:: Brief ::
Please work out how many of the lines below include "cursor". Only the number should be given.
....
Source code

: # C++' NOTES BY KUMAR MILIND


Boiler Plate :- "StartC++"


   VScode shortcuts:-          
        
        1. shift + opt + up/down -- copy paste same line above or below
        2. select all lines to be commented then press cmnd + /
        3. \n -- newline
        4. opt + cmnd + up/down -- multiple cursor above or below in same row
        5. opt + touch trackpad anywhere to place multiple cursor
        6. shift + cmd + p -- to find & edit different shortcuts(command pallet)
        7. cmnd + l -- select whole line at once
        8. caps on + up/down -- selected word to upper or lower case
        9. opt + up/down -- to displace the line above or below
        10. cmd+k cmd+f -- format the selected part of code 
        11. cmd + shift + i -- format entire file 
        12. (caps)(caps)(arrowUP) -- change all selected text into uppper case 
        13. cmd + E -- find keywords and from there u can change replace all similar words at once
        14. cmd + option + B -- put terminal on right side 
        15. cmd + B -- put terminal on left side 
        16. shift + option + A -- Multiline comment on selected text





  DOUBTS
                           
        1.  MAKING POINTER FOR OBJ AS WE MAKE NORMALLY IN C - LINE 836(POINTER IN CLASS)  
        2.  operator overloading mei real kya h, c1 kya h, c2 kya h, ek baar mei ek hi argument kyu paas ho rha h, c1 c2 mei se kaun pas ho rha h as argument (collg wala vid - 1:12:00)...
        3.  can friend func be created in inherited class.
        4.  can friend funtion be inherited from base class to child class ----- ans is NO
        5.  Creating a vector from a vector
....
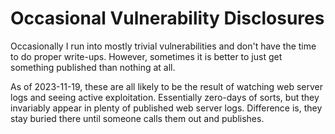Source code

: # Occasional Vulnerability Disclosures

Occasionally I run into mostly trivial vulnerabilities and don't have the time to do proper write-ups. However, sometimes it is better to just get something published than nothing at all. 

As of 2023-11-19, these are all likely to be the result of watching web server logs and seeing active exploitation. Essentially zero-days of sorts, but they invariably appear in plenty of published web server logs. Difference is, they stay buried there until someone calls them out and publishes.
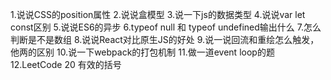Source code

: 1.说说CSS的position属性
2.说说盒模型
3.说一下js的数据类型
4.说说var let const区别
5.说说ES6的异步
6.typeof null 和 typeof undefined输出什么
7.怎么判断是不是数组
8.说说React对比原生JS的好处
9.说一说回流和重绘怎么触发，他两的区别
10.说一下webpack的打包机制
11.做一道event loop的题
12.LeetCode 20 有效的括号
....
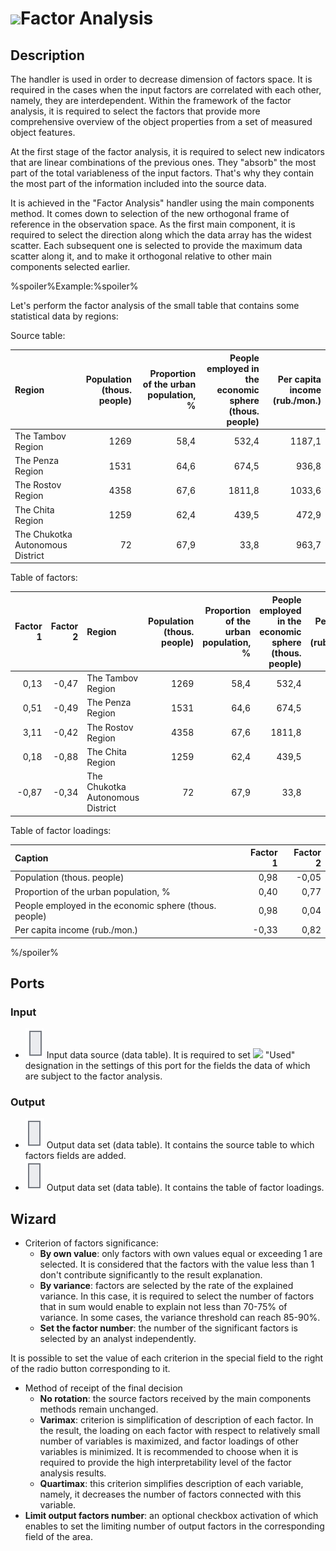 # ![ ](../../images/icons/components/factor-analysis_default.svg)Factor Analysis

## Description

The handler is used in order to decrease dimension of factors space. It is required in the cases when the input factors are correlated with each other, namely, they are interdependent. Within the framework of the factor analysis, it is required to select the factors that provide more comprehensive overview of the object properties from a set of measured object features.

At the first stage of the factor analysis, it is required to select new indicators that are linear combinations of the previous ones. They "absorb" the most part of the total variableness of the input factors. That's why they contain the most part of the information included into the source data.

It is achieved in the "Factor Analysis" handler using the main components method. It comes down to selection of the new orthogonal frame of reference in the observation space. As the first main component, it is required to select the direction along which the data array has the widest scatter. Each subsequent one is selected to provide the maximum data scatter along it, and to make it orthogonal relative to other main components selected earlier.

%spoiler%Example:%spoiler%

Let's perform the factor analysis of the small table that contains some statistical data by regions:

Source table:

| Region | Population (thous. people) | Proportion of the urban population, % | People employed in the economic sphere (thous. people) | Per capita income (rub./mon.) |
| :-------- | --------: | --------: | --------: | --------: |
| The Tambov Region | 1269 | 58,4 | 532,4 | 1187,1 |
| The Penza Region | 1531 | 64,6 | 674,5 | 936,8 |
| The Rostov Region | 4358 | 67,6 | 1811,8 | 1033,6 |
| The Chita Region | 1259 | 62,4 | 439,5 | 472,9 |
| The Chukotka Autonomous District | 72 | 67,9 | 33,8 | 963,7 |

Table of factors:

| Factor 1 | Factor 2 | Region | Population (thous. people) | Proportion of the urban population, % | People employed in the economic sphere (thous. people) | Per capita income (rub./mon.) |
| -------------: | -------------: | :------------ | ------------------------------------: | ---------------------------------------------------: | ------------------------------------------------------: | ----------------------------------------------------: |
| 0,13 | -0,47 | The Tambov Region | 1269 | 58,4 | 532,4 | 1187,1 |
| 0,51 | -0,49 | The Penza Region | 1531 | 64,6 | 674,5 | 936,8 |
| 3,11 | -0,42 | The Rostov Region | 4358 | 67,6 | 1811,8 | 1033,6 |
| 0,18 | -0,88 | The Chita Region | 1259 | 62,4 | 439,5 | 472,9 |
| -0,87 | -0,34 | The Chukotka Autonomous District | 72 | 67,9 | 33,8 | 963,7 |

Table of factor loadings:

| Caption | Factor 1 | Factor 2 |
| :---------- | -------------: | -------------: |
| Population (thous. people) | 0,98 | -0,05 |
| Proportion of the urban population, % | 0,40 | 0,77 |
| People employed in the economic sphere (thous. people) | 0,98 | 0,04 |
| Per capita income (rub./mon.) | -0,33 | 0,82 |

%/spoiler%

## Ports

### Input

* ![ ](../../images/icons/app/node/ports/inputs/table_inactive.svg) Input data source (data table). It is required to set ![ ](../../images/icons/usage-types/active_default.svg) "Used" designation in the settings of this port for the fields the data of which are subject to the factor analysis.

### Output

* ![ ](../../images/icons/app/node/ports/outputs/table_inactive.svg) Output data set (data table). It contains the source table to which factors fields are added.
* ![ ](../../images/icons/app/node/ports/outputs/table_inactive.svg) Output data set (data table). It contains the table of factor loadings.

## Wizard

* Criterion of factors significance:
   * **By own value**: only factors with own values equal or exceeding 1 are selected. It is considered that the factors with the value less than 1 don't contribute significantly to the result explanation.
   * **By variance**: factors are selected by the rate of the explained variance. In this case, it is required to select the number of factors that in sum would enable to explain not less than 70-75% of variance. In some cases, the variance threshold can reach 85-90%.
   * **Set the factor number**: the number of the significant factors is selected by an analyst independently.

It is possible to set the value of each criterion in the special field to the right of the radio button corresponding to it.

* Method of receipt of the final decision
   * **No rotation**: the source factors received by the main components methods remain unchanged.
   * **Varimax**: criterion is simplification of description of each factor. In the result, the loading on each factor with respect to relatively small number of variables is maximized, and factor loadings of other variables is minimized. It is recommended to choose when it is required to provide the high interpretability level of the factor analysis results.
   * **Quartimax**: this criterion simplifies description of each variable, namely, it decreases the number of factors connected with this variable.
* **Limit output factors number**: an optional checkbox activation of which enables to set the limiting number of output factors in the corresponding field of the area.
....
:: Exercise result ::
2